Eilat Port Board Chairman Avi Hormero called on the Israeli government to provide financial assistance to the port, threatening to fire half of its workers, due to the disruption of its facilities for 8 months.
Hormero, chairman and co-owner of the Eilat Port, said in a letter to Israeli Transport Minister Miri Regev, asking her to provide financial assistance, that the Eilat Port is facing a “critical situation” due to its being out of service for months due to the war on Gaza.
The port administration threatens to dismiss approximately 50-60 workers out of 120 working in the port if financial assistance is not provided by the Israeli government, due to the disruption of work in it for 8 months following the start of Houthi attacks on ships in the Red Sea.

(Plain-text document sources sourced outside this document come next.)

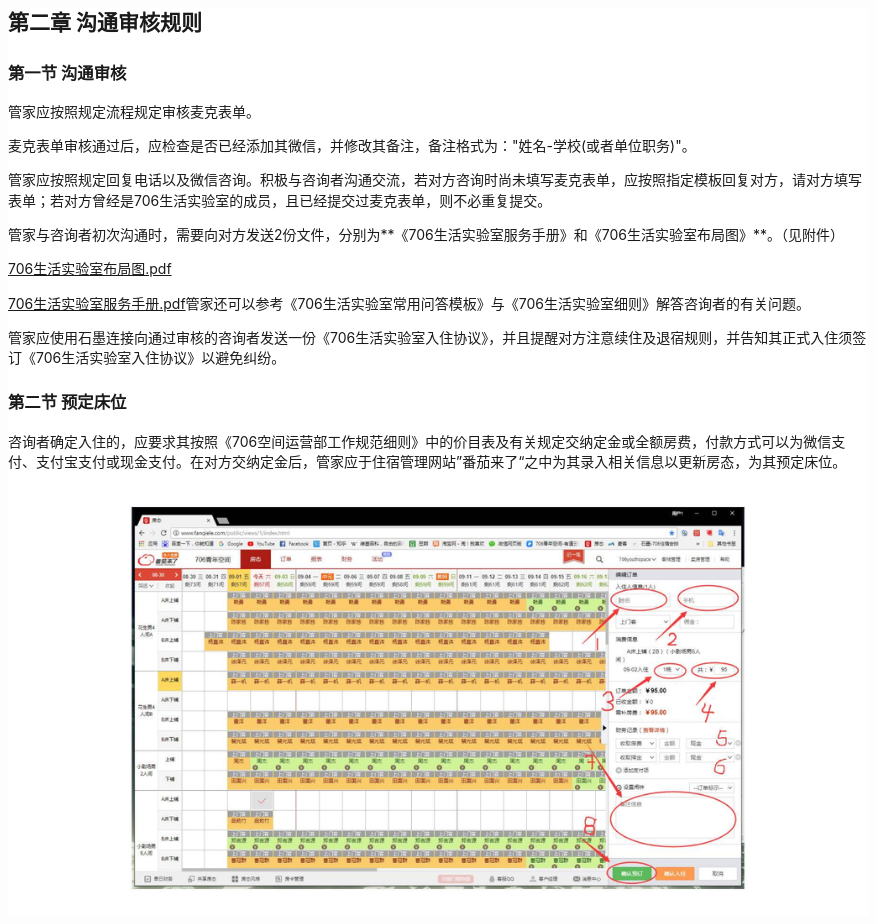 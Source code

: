 

## **第二章 沟通审核规则**



### **第一节 沟通审核**



管家应按照规定流程规定审核麦克表单。  



麦克表单审核通过后，应检查是否已经添加其微信，并修改其备注，备注格式为："姓名-学校(或者单位职务)"。  



管家应按照规定回复电话以及微信咨询。积极与咨询者沟通交流，若对方咨询时尚未填写麦克表单，应按照指定模板回复对方，请对方填写表单；若对方曾经是706生活实验室的成员，且已经提交过麦克表单，则不必重复提交。  



管家与咨询者初次沟通时，需要向对方发送2份文件，分别为**《706生活实验室服务手册》和《706生活实验室布局图》**。（见附件）



[706生活实验室布局图.pdf](https://attachments-cdn.shimo.im/bhvKDLN1OgsQW5ex/706生活实验室布局图.pdf?fileGuid=E5Q0QEkzYzg3QhGV)



[706生活实验室服务手册.pdf](https://attachments-cdn.shimo.im/BX7WlgtQ1MsGH38w/706生活实验室服务手册.pdf?fileGuid=E5Q0QEkzYzg3QhGV)管家还可以参考《706生活实验室常用问答模板》与《706生活实验室细则》解答咨询者的有关问题。



管家应使用石墨连接向通过审核的咨询者发送一份《706生活实验室入住协议》，并且提醒对方注意续住及退宿规则，并告知其正式入住须签订《706生活实验室入住协议》以避免纠纷。  



### **第二节 预定床位**



咨询者确定入住的，应要求其按照《706空间运营部工作规范细则》中的价目表及有关规定交纳定金或全额房费，付款方式可以为微信支付、支付宝支付或现金支付。在对方交纳定金后，管家应于住宿管理网站”番茄来了“之中为其录入相关信息以更新房态，为其预定床位。  



![image](assets/46.jpg)
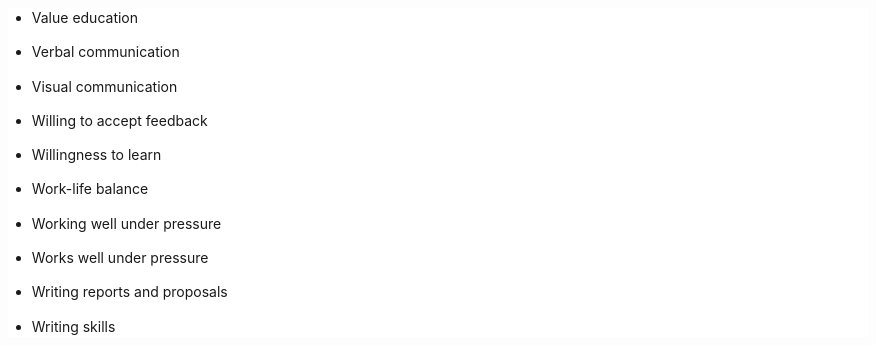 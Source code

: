 - Value education

- Verbal communication

- Visual communication

- Willing to accept feedback

- Willingness to learn

- Work-life balance

- Working well under pressure

- Works well under pressure

- Writing reports and proposals

- Writing skills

In his letter, Hormero demanded an urgent meeting with Regev about the situation in the port, and wrote that “the port of Eilat has been out of service for 8 months due to the ‘Al-Aqsa Flood’ and the closure of the Bab al-Mandab Strait.”
He added: "My partners and I, as owners of the company, bear the burden of the huge expenses in order to continue the ongoing maintenance of the port and pay the wages of the workers during the last 8 months."
He continued: "I believe that no commercial company can withstand a challenge like the one we are facing at the present stage."
He added: "During the spread of the Corona virus, and following the threat of companies to send their workers on unpaid leave, Israel paid millions to companies, while we, who constitute a national infrastructure and the Israeli governments declared the port of Eilat to be a national strategic resource for Israel, do not receive the required aid."
He continued: "In light of the above, we have no choice but to start dismissing about 50-60 workers, so that only the necessary workers remain in the port," calling on Regev to intervene quickly and find a solution before starting to dismiss the workers.
Last March, the port of Eilat announced that it would lay off two workers, but it did not do so, while the Knesset Economics Committee threatened at the time to nationalize the port if workers were laid off.
It is noteworthy that the port of Eilat was the main port for importing cars to Israel before the war, as about 150 thousand cars arrived there last year, but no cars have arrived there since the beginning of this year.
It highlights the urgent need for government intervention.